RECORDS TO PROCESS section start
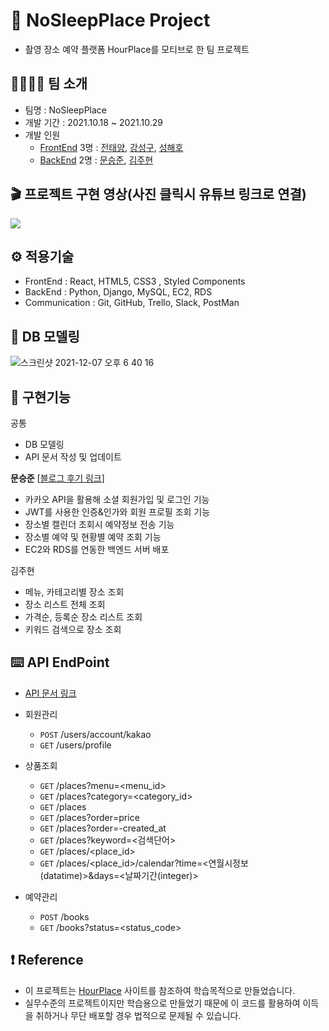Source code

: # 🌅 NoSleepPlace Project

- 촬영 장소 예약 플랫폼 HourPlace를 모티브로 한 팀 프로젝트


## 👩‍👩‍👧‍👦 팀 소개

- 팀명 : NoSleepPlace 
- 개발 기간 : 2021.10.18 ~ 2021.10.29
- 개발 인원
  - [FrontEnd](https://github.com/wecode-bootcamp-korea/25-2nd-NoSleepPlace-frontend) 3명 : [전태양](https://github.com/xodid157), [강성구](), [성해호]()
  - [BackEnd](https://github.com/wecode-bootcamp-korea/25-2nd-NoSleepPlace-backend) 2명 : [문승준](https://github.com/palza4dev), [김주현]()

## 🎬 프로젝트 구현 영상(사진 클릭시 유튜브 링크로 연결)

[![](https://user-images.githubusercontent.com/80348575/139586650-9d5195e7-0c74-45a2-bcff-aa2797f9894f.gif)](https://www.youtube.com/watch?v=gMjL4kwj8cE)


## ⚙️ 적용기술

- FrontEnd : React, HTML5, CSS3 , Styled Components
- BackEnd : Python, Django, MySQL, EC2, RDS
- Communication : Git, GitHub, Trello, Slack, PostMan

## 💾 DB 모델링 
![스크린샷 2021-12-07 오후 6 40 16](https://user-images.githubusercontent.com/72376931/145012694-8fe0d35a-0977-44df-bdd6-f4b1577dd438.png)




## 📒 구현기능

공통

- DB 모델링
- API 문서 작성 및 업데이트



**문승준** [[블로그 후기 링크](https://velog.io/@palza4dev/NoSleepPlace-%ED%94%84%EB%A1%9C%EC%A0%9D%ED%8A%B8-4-2%EC%B0%A8-%ED%8C%80-%ED%94%84%EB%A1%9C%EC%A0%9D%ED%8A%B8-%EC%B5%9C%EC%A2%85-%ED%9B%84%EA%B8%B0)]

- 카카오 API을 활용해 소셜 회원가입 및 로그인 기능
- JWT를 사용한 인증&인가와 회원 프로필 조회 기능
- 장소별 캘린더 조회시 예약정보 전송 기능 
- 장소별 예약 및 현황별 예약 조회 기능
- EC2와 RDS를 연동한 백엔드 서버 배포


김주현

- 메뉴, 카테고리별 장소 조회
- 장소 리스트 전체 조회
- 가격순, 등록순 장소 리스트 조회
- 키워드 검색으로 장소 조회

## ⌨️ API EndPoint

- [API 문서 링크](https://documenter.getpostman.com/view/17676214/UV5f7tWj)

- 회원관리
  - `POST` /users/account/kakao
  - `GET` /users/profile
  
- 상품조회
  - `GET` /places?menu=<menu_id>
  - `GET` /places?category=<category_id>
  - `GET` /places
  - `GET` /places?order=price
  - `GET` /places?order=-created_at
  - `GET` /places?keyword=<검색단어>
  - `GET` /places/<place_id>
  - `GET` /places/<place_id>/calendar?time=<연월시정보(datatime)>&days=<날짜기간(integer)>

- 예약관리
  - `POST` /books
  - `GET` /books?status=<status_code>



## ❗️ Reference

- 이 프로젝트는 [HourPlace](https://hourplace.co.kr/) 사이트를 참조하여 학습목적으로 만들었습니다.
- 실무수준의 프로젝트이지만 학습용으로 만들었기 때문에 이 코드를 활용하여 이득을 취하거나 무단 배포할 경우 법적으로 문제될 수 있습니다.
RECORDS TO PROCESS section end
From the entries above, tally every line holding the string "FrontEnd". Give only the count.

ANSWER FOR THE TASK: 2